THE TASK
Beneath this task are records; count the lines among them that contain the word "reflection" and answer with the number only.

SUPPLIED INFORMATION
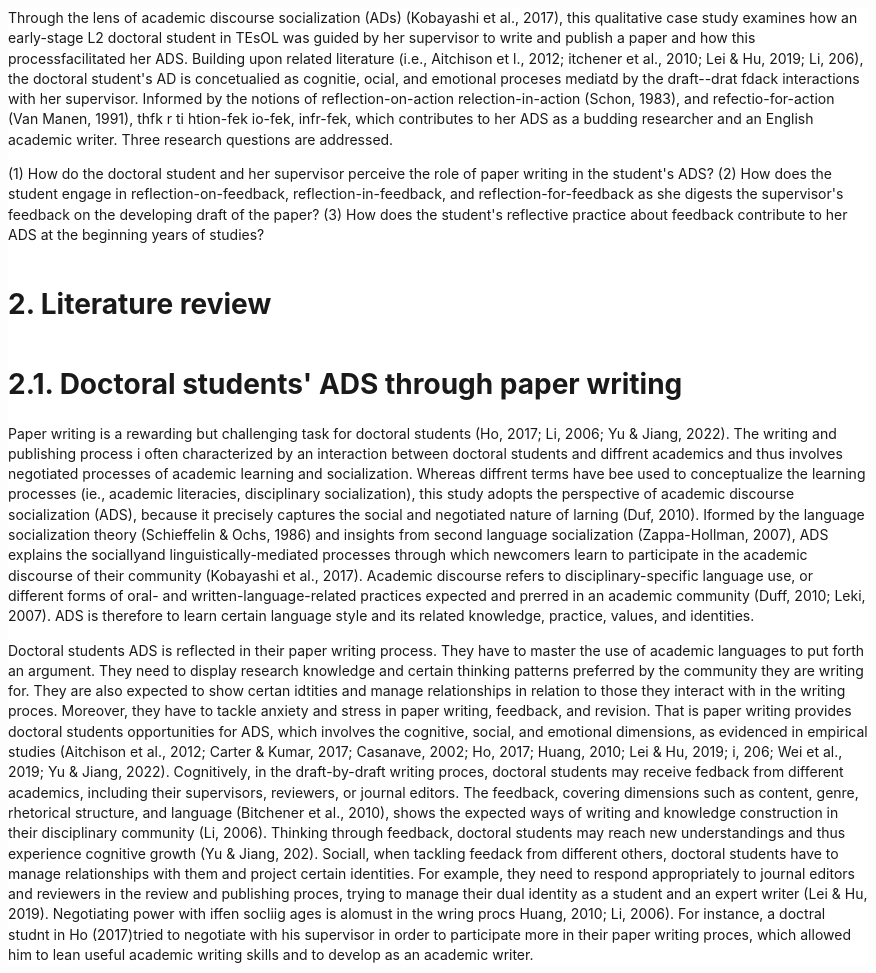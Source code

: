 Through the lens of academic discourse socialization (ADs) (Kobayashi et al., 2017), this qualitative case study examines how an early-stage L2 doctoral student in TEsOL was guided by her supervisor to write and publish a paper and how this processfacilitated her ADS. Building upon related literature (i.e., Aitchison et l., 2012; itchener et al., 2010; Lei & Hu, 2019; Li, 206), the doctoral student's AD is concetualied as cognitie, ocial, and emotional proceses mediatd by the draft--drat fdack interactions with her supervisor. Informed by the notions of reflection-on-action relection-in-action (Schon, 1983), and refectio-for-action (Van Manen, 1991), thfk r ti  htion-fek io-fek, infr-fek, which contributes to her ADS as a budding researcher and an English academic writer. Three research questions are addressed.

(1) How do the doctoral student and her supervisor perceive the role of paper writing in the student's ADS? (2) How does the student engage in reflection-on-feedback, reflection-in-feedback, and reflection-for-feedback as she digests the supervisor's feedback on the developing draft of the paper? (3) How does the student's reflective practice about feedback contribute to her ADS at the beginning years of studies?

# 2. Literature review

# 2.1. Doctoral students' ADS through paper writing

Paper writing is a rewarding but challenging task for doctoral students (Ho, 2017; Li, 2006; Yu & Jiang, 2022). The writing and publishing process i often characterized by an interaction between doctoral students and diffrent academics and thus involves negotiated processes of academic learning and socialization. Whereas diffrent terms have bee used to conceptualize the learning processes (ie., academic literacies, disciplinary socialization), this study adopts the perspective of academic discourse socialization (ADS), because it precisely captures the social and negotiated nature of larning (Duf, 2010). Iformed by the language socialization theory (Schieffelin & Ochs, 1986) and insights from second language socialization (Zappa-Hollman, 2007), ADS explains the sociallyand linguistically-mediated processes through which newcomers learn to participate in the academic discourse of their community (Kobayashi et al., 2017). Academic discourse refers to disciplinary-specific language use, or different forms of oral- and written-language-related practices expected and prerred in an academic community (Duff, 2010; Leki, 2007). ADS is therefore to learn certain language style and its related knowledge, practice, values, and identities.

Doctoral students ADS is reflected in their paper writing process. They have to master the use of academic languages to put forth an argument. They need to display research knowledge and certain thinking patterns preferred by the community they are writing for. They are also expected to show certan idtities and manage relationships in relation to those they interact with in the writing proces. Moreover, they have to tackle anxiety and stress in paper writing, feedback, and revision. That is paper writing provides doctoral students opportunities for ADS, which involves the cognitive, social, and emotional dimensions, as evidenced in empirical studies (Aitchison et al., 2012; Carter & Kumar, 2017; Casanave, 2002; Ho, 2017; Huang, 2010; Lei & Hu, 2019; i, 206; Wei et al., 2019; Yu & Jiang, 2022). Cognitively, in the draft-by-draft writing proces, doctoral students may receive fedback from different academics, including their supervisors, reviewers, or journal editors. The feedback, covering dimensions such as content, genre, rhetorical structure, and language (Bitchener et al., 2010), shows the expected ways of writing and knowledge construction in their disciplinary community (Li, 2006). Thinking through feedback, doctoral students may reach new understandings and thus experience cognitive growth (Yu & Jiang, 202). Sociall, when tackling feedack from different others, doctoral students have to manage relationships with them and project certain identities. For example, they need to respond appropriately to journal editors and reviewers in the review and publishing proces, trying to manage their dual identity as a student and an expert writer (Lei & Hu, 2019). Negotiating power with iffen socliig ages is alomust in the wring procs Huang, 2010; Li, 2006). For instance, a doctral studnt in Ho (2017)tried to negotiate with his supervisor in order to participate more in their paper writing proces, which allowed him to lean useful academic writing skills and to develop as an academic writer.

OUTPUT FOR THIS EXERCISE
2